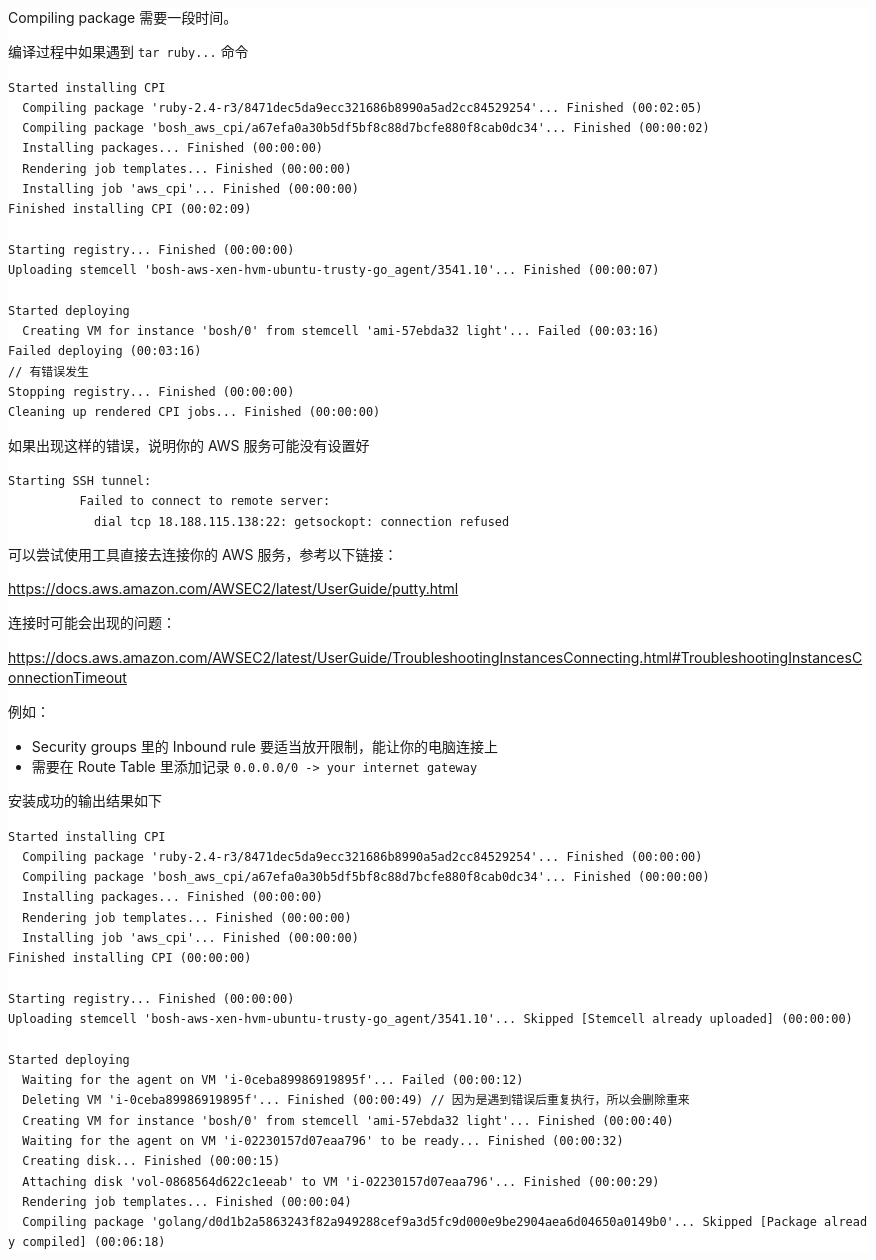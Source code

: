 Compiling package 需要一段时间。

编译过程中如果遇到 `tar ruby...` 命令

```
Started installing CPI
  Compiling package 'ruby-2.4-r3/8471dec5da9ecc321686b8990a5ad2cc84529254'... Finished (00:02:05)
  Compiling package 'bosh_aws_cpi/a67efa0a30b5df5bf8c88d7bcfe880f8cab0dc34'... Finished (00:00:02)
  Installing packages... Finished (00:00:00)
  Rendering job templates... Finished (00:00:00)
  Installing job 'aws_cpi'... Finished (00:00:00)
Finished installing CPI (00:02:09)

Starting registry... Finished (00:00:00)
Uploading stemcell 'bosh-aws-xen-hvm-ubuntu-trusty-go_agent/3541.10'... Finished (00:00:07)

Started deploying
  Creating VM for instance 'bosh/0' from stemcell 'ami-57ebda32 light'... Failed (00:03:16)
Failed deploying (00:03:16)
// 有错误发生
Stopping registry... Finished (00:00:00)
Cleaning up rendered CPI jobs... Finished (00:00:00)
```

如果出现这样的错误，说明你的 AWS 服务可能没有设置好
```
Starting SSH tunnel:
          Failed to connect to remote server:
            dial tcp 18.188.115.138:22: getsockopt: connection refused
```
可以尝试使用工具直接去连接你的 AWS 服务，参考以下链接：

https://docs.aws.amazon.com/AWSEC2/latest/UserGuide/putty.html

连接时可能会出现的问题：

https://docs.aws.amazon.com/AWSEC2/latest/UserGuide/TroubleshootingInstancesConnecting.html#TroubleshootingInstancesConnectionTimeout

例如：
* Security groups 里的 Inbound rule 要适当放开限制，能让你的电脑连接上
* 需要在 Route Table 里添加记录 `0.0.0.0/0 -> your internet gateway`


安装成功的输出结果如下
```
Started installing CPI
  Compiling package 'ruby-2.4-r3/8471dec5da9ecc321686b8990a5ad2cc84529254'... Finished (00:00:00)
  Compiling package 'bosh_aws_cpi/a67efa0a30b5df5bf8c88d7bcfe880f8cab0dc34'... Finished (00:00:00)
  Installing packages... Finished (00:00:00)
  Rendering job templates... Finished (00:00:00)
  Installing job 'aws_cpi'... Finished (00:00:00)
Finished installing CPI (00:00:00)

Starting registry... Finished (00:00:00)
Uploading stemcell 'bosh-aws-xen-hvm-ubuntu-trusty-go_agent/3541.10'... Skipped [Stemcell already uploaded] (00:00:00)

Started deploying
  Waiting for the agent on VM 'i-0ceba89986919895f'... Failed (00:00:12)
  Deleting VM 'i-0ceba89986919895f'... Finished (00:00:49) // 因为是遇到错误后重复执行，所以会删除重来
  Creating VM for instance 'bosh/0' from stemcell 'ami-57ebda32 light'... Finished (00:00:40)
  Waiting for the agent on VM 'i-02230157d07eaa796' to be ready... Finished (00:00:32)
  Creating disk... Finished (00:00:15)
  Attaching disk 'vol-0868564d622c1eeab' to VM 'i-02230157d07eaa796'... Finished (00:00:29)
  Rendering job templates... Finished (00:00:04)
  Compiling package 'golang/d0d1b2a5863243f82a949288cef9a3d5fc9d000e9be2904aea6d04650a0149b0'... Skipped [Package already compiled] (00:06:18)
```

● ● ● ●

- TASK TO CARRY OUT -
Go through the entries and return each line where the word "disk" occurs.

- OUTPUT -
  Creating disk... Finished (00:00:15)
  Attaching disk 'vol-0868564d622c1eeab' to VM 'i-02230157d07eaa796'... Finished (00:00:29)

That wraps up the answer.